I'm in much the same situation: long-term relationship that ended (on good terms, but still) and I'm recently back in the dating pool.

I didn't get back into dating until I was sure I wanted to. For me, I knew that had happened when I was making an effort to talk to girls that I didn't know, not necessarily to hit on them but just to get back into the swing of things.

The dating site that I use (and most of them do this, I think) make a distinction between "dating" and "relationships". I'm working under the assumption that the girls I meet in the "dating" pool are interested in just that, dating. You may not get past a first date with a few of them, but that's par for the course. There's no assumption that it will necessarily lead anywhere - if it does, great. If not, everyone involved hopefully had a good time.

All that being said, sure, sometimes the ex is mentioned. It's going to be hard to talk about your life for the past three years without mentioning the person that you did everything with. Like others have said, unless you're dating twenty-one year-olds or a previous shut-in, everyone has relationships in the past that have ended. It's part of what makes us what we are.

One thing I avoid doing is bad-mouthing the ex.
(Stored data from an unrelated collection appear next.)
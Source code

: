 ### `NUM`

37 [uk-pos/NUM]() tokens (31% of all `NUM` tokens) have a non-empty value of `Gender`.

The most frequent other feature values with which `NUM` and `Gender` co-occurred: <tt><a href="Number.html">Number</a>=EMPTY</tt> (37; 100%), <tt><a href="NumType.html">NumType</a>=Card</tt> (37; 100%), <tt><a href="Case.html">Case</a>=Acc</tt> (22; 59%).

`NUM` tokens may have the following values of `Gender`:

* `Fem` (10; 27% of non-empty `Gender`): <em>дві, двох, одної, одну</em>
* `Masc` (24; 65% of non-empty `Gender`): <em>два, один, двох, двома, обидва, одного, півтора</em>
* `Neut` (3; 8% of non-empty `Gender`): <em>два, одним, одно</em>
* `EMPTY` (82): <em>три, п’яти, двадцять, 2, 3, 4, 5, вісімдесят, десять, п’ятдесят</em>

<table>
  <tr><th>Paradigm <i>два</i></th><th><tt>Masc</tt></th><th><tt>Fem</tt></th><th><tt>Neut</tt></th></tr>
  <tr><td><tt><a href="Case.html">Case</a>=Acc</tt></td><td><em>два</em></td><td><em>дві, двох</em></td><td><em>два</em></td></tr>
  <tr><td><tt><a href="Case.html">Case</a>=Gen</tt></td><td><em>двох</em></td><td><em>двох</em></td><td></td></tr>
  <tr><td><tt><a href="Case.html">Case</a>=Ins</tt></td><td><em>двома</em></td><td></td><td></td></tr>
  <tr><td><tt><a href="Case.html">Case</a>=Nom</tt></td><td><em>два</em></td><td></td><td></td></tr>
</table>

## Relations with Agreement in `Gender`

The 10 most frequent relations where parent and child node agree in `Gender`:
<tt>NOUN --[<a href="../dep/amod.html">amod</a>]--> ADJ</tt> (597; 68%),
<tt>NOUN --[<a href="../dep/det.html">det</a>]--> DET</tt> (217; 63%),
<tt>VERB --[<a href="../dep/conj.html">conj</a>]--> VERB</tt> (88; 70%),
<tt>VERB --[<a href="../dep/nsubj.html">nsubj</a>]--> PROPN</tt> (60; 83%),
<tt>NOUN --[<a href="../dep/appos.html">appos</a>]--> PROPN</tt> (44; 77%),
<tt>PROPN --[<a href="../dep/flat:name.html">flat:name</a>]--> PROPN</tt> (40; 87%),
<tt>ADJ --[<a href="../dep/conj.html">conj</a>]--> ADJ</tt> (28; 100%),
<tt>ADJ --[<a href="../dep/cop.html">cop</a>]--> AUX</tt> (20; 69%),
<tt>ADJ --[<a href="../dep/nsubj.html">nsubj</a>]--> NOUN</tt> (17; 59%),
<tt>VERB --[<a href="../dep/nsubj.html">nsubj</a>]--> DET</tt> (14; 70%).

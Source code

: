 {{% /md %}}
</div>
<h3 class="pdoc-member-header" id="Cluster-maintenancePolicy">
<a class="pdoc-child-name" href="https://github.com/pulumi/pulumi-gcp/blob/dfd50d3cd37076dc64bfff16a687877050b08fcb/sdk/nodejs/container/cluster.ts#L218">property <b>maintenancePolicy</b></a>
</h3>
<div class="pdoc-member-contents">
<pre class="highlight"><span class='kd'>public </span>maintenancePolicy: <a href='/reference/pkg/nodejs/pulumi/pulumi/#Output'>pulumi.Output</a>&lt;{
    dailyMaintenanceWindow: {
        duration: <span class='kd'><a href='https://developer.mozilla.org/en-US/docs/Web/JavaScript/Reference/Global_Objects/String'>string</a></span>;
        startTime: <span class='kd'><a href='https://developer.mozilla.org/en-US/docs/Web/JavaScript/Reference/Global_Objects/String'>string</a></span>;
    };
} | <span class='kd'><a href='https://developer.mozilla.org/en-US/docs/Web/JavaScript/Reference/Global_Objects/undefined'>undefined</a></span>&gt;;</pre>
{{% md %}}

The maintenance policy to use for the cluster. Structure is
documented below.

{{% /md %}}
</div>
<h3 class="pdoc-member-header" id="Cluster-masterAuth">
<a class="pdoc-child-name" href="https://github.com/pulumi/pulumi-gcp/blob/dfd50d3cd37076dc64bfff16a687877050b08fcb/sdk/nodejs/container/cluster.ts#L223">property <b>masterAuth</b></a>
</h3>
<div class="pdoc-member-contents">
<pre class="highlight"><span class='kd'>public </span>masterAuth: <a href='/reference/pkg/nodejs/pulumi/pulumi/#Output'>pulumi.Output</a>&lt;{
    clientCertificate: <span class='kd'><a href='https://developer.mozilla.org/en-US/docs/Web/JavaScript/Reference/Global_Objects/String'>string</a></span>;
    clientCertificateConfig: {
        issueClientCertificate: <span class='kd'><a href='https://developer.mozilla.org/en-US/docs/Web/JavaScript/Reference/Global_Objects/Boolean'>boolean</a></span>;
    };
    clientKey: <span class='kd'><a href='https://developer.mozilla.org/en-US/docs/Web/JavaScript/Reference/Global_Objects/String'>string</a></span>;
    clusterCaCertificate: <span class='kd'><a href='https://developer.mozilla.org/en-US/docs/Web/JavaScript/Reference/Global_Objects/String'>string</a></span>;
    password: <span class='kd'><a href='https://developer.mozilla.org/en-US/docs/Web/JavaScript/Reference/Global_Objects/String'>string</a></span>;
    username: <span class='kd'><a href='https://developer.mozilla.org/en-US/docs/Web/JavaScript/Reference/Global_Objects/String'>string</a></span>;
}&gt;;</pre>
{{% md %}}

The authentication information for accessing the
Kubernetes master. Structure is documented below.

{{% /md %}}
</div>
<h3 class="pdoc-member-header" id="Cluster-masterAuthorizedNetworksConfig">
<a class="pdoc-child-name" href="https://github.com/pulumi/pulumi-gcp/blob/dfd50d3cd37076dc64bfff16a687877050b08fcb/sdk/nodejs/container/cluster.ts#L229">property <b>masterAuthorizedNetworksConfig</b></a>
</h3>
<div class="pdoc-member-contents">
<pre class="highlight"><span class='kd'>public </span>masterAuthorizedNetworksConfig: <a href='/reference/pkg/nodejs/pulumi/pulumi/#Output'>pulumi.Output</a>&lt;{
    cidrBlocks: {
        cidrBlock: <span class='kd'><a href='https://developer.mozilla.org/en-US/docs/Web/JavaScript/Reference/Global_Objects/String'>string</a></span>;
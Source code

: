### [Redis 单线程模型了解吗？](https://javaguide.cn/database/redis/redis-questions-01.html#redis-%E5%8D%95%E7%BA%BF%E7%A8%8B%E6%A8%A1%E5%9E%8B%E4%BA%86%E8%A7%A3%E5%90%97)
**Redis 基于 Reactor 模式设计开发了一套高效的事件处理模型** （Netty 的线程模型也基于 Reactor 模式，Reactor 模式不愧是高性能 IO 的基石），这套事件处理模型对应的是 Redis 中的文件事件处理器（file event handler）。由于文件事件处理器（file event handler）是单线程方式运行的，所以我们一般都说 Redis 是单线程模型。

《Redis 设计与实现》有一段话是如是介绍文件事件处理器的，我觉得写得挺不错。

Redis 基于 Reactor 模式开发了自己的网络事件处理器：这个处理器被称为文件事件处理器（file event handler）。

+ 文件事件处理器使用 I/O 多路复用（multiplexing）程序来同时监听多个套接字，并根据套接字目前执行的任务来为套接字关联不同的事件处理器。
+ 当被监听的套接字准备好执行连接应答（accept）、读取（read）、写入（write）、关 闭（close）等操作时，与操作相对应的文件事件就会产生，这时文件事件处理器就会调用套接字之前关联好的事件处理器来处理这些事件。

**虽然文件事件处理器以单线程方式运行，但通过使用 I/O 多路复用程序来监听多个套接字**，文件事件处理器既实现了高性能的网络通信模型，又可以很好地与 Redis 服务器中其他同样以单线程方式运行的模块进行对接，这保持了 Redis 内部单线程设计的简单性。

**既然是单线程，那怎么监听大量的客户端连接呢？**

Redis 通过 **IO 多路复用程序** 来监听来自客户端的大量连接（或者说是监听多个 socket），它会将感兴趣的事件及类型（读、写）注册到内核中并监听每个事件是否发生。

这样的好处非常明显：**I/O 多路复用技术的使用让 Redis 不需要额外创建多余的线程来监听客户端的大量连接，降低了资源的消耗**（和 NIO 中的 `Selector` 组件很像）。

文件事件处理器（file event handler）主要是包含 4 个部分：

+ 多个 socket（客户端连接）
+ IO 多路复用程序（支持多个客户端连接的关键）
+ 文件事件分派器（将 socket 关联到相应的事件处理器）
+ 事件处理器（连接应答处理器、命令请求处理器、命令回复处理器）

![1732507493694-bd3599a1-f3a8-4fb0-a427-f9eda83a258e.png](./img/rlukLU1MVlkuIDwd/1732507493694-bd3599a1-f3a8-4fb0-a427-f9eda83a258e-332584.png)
And when she is mentioned, it's always in passing - there's never a in-depth discussion about her. Your date is definitely not interested in that, she's (hopefully) interested in you.
posted by flipper at 9:02 AM on August 4, 2005


Get out there. Online, offline, it doesn't matter. Back on the horse, as it were. I agree with flipper about not bad-mouthing the ex. Nothing says 'Run Away!' louder than a person of either gender who has unpleasant things to say about someone they once cared enough about to hang around.

Everyone has baggage. There isn't any reason to unpack all your trunks on the first or second dates. Maybe not even the third, but by that time you should have a fairly good idea of your comfort level. Once you do start to share pieces of your past, pay special attention not to dwell on the negatives. If you don't sound like you've learned anything from your experiences, what's to say you won't repeat them? Listen to your companions for the same clues.

When I started dating again after a long sabbatical, I looked at it as meeting interesting men and getting to know them as friends. Anything else was open for discussion somewhere down the road. I dated like a crazy person for a while, and learned a lot about myself in the process. All of that helped me to figure out what I really wanted and to know it when I stumbled into him.

Oh, and I ended up remaining close friends with several of the guys I dated. Bonus!